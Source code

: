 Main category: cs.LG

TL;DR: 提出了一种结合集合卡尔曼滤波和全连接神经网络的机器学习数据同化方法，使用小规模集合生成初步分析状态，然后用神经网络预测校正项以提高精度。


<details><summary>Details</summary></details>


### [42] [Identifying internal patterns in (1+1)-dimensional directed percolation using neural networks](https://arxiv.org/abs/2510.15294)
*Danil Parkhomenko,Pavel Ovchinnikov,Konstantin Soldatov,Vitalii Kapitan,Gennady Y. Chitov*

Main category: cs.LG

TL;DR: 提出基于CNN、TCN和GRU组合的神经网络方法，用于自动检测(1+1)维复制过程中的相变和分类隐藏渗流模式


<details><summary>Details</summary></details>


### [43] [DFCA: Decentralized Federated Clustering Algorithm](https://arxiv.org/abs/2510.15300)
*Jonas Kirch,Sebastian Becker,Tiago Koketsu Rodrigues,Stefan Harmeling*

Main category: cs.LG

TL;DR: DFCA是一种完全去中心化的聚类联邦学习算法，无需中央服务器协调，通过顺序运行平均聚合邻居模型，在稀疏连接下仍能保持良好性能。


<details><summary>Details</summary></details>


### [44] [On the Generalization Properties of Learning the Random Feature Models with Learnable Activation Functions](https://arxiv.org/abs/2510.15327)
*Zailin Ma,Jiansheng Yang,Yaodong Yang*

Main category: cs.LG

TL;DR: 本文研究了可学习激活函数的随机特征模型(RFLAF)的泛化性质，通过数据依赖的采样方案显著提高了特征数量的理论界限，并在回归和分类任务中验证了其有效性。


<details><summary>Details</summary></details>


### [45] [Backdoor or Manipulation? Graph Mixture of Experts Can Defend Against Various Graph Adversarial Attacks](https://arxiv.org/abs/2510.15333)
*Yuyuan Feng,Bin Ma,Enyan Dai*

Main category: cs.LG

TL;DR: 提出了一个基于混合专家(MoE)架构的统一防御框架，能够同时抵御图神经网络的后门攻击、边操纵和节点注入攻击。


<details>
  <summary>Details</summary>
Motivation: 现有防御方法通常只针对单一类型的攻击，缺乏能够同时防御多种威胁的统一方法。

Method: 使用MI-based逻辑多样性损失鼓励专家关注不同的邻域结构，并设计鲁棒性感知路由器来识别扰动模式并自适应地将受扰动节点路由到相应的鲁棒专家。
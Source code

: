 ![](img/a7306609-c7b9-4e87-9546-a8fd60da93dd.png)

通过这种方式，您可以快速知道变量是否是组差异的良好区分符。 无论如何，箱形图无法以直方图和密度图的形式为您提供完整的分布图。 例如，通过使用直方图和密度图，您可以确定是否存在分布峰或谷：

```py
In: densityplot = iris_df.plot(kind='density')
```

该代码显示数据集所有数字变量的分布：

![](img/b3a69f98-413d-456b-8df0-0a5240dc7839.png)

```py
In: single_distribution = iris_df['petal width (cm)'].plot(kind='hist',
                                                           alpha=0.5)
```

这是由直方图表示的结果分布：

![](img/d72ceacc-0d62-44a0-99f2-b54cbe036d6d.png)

● **WHAT TO DO**
Could you write out every entry above exactly as it appears?

● **SOLUTION TO THE PROBLEM**
Source code

: Main category: cs.LG

TL;DR: 提出了一种结合集合卡尔曼滤波和全连接神经网络的机器学习数据同化方法，使用小规模集合生成初步分析状态，然后用神经网络预测校正项以提高精度。


<details><summary>Details</summary></details>


### [42] [Identifying internal patterns in (1+1)-dimensional directed percolation using neural networks](https://arxiv.org/abs/2510.15294)
*Danil Parkhomenko,Pavel Ovchinnikov,Konstantin Soldatov,Vitalii Kapitan,Gennady Y. Chitov*

Main category: cs.LG

TL;DR: 提出基于CNN、TCN和GRU组合的神经网络方法，用于自动检测(1+1)维复制过程中的相变和分类隐藏渗流模式


<details><summary>Details</summary></details>


### [43] [DFCA: Decentralized Federated Clustering Algorithm](https://arxiv.org/abs/2510.15300)
*Jonas Kirch,Sebastian Becker,Tiago Koketsu Rodrigues,Stefan Harmeling*

Main category: cs.LG

TL;DR: DFCA是一种完全去中心化的聚类联邦学习算法，无需中央服务器协调，通过顺序运行平均聚合邻居模型，在稀疏连接下仍能保持良好性能。


<details><summary>Details</summary></details>


### [44] [On the Generalization Properties of Learning the Random Feature Models with Learnable Activation Functions](https://arxiv.org/abs/2510.15327)
*Zailin Ma,Jiansheng Yang,Yaodong Yang*

Main category: cs.LG

TL;DR: 本文研究了可学习激活函数的随机特征模型(RFLAF)的泛化性质，通过数据依赖的采样方案显著提高了特征数量的理论界限，并在回归和分类任务中验证了其有效性。


<details><summary>Details</summary></details>


### [45] [Backdoor or Manipulation? Graph Mixture of Experts Can Defend Against Various Graph Adversarial Attacks](https://arxiv.org/abs/2510.15333)
*Yuyuan Feng,Bin Ma,Enyan Dai*

Main category: cs.LG

TL;DR: 提出了一个基于混合专家(MoE)架构的统一防御框架，能够同时抵御图神经网络的后门攻击、边操纵和节点注入攻击。


<details>
  <summary>Details</summary>
Motivation: 现有防御方法通常只针对单一类型的攻击，缺乏能够同时防御多种威胁的统一方法。

Method: 使用MI-based逻辑多样性损失鼓励专家关注不同的邻域结构，并设计鲁棒性感知路由器来识别扰动模式并自适应地将受扰动节点路由到相应的鲁棒专家。
Source code

: ![](img/a7306609-c7b9-4e87-9546-a8fd60da93dd.png)

通过这种方式，您可以快速知道变量是否是组差异的良好区分符。 无论如何，箱形图无法以直方图和密度图的形式为您提供完整的分布图。 例如，通过使用直方图和密度图，您可以确定是否存在分布峰或谷：

```py
In: densityplot = iris_df.plot(kind='density')
```

该代码显示数据集所有数字变量的分布：

![](img/b3a69f98-413d-456b-8df0-0a5240dc7839.png)

```py
In: single_distribution = iris_df['petal width (cm)'].plot(kind='hist',
                                                           alpha=0.5)
```

这是由直方图表示的结果分布：

![](img/d72ceacc-0d62-44a0-99f2-b54cbe036d6d.png)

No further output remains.